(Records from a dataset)
● ● ● ● ● ● ●
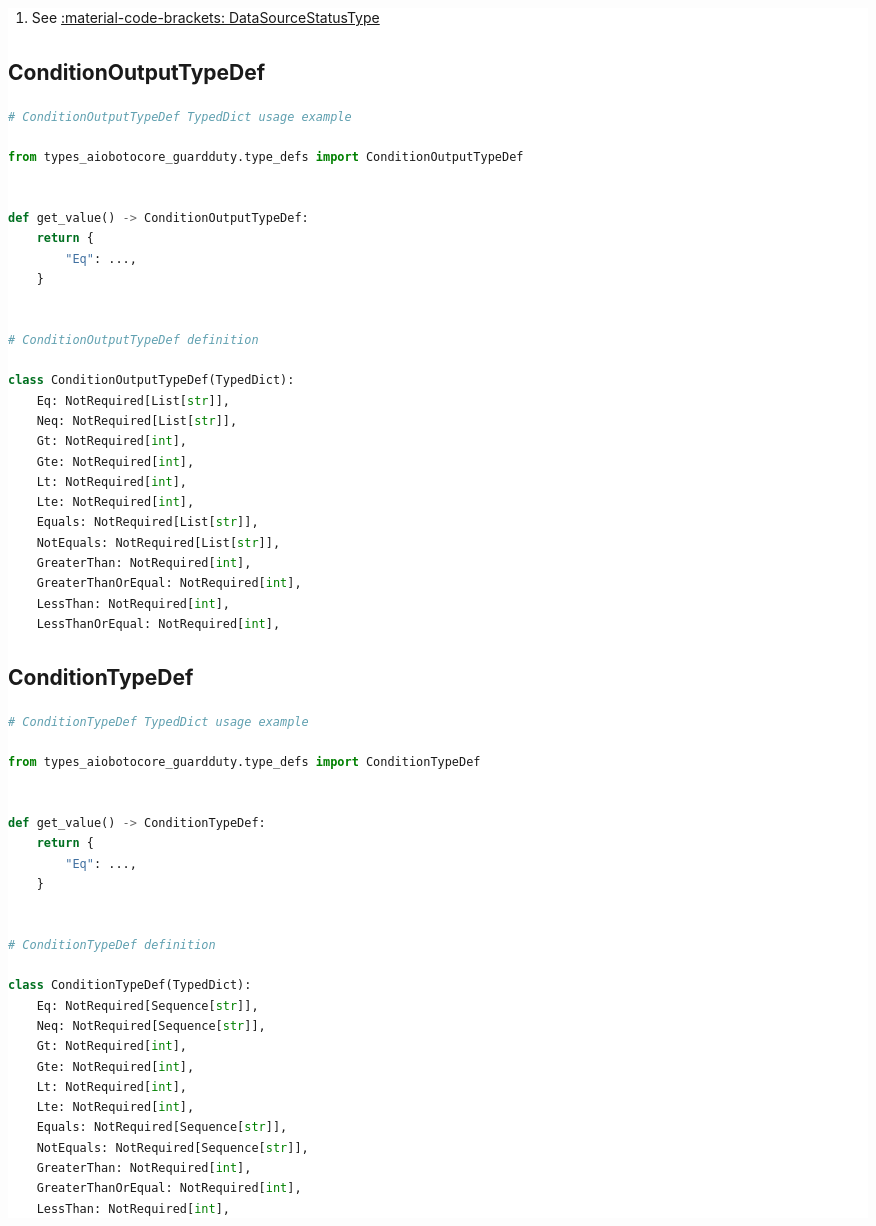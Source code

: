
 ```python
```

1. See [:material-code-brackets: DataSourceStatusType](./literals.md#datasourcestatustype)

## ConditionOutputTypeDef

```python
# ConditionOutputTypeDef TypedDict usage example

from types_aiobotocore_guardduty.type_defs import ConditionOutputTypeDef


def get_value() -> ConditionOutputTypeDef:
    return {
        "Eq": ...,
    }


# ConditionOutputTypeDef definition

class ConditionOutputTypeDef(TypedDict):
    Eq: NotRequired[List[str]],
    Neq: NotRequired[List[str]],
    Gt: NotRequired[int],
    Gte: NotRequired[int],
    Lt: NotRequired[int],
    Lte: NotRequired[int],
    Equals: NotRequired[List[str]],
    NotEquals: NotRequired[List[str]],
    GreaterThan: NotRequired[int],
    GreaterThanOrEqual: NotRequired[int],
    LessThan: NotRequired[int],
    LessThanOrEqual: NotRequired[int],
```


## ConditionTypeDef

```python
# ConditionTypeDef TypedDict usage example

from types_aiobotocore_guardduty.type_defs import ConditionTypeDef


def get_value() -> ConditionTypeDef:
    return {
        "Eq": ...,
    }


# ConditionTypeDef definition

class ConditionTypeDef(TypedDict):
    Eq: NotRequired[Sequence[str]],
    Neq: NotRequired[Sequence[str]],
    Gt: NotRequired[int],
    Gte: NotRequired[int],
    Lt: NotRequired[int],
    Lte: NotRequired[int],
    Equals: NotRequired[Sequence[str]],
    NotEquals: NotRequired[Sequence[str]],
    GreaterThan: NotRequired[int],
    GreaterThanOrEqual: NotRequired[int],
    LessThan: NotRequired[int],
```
● ● ● ● ● ● ●
What to work on: Would you set down the entries exactly as given, minus their pictures?

Completed exercise:
Source code

:
 ```python
```

1. See [:material-code-brackets: DataSourceStatusType](./literals.md#datasourcestatustype)

## ConditionOutputTypeDef

```python
# ConditionOutputTypeDef TypedDict usage example

from types_aiobotocore_guardduty.type_defs import ConditionOutputTypeDef


def get_value() -> ConditionOutputTypeDef:
    return {
        "Eq": ...,
    }


# ConditionOutputTypeDef definition

class ConditionOutputTypeDef(TypedDict):
    Eq: NotRequired[List[str]],
    Neq: NotRequired[List[str]],
    Gt: NotRequired[int],
    Gte: NotRequired[int],
    Lt: NotRequired[int],
    Lte: NotRequired[int],
    Equals: NotRequired[List[str]],
    NotEquals: NotRequired[List[str]],
    GreaterThan: NotRequired[int],
    GreaterThanOrEqual: NotRequired[int],
    LessThan: NotRequired[int],
    LessThanOrEqual: NotRequired[int],
```


## ConditionTypeDef

```python
# ConditionTypeDef TypedDict usage example

from types_aiobotocore_guardduty.type_defs import ConditionTypeDef


def get_value() -> ConditionTypeDef:
    return {
        "Eq": ...,
    }


# ConditionTypeDef definition

class ConditionTypeDef(TypedDict):
    Eq: NotRequired[Sequence[str]],
    Neq: NotRequired[Sequence[str]],
    Gt: NotRequired[int],
    Gte: NotRequired[int],
    Lt: NotRequired[int],
    Lte: NotRequired[int],
    Equals: NotRequired[Sequence[str]],
    NotEquals: NotRequired[Sequence[str]],
    GreaterThan: NotRequired[int],
    GreaterThanOrEqual: NotRequired[int],
    LessThan: NotRequired[int],
```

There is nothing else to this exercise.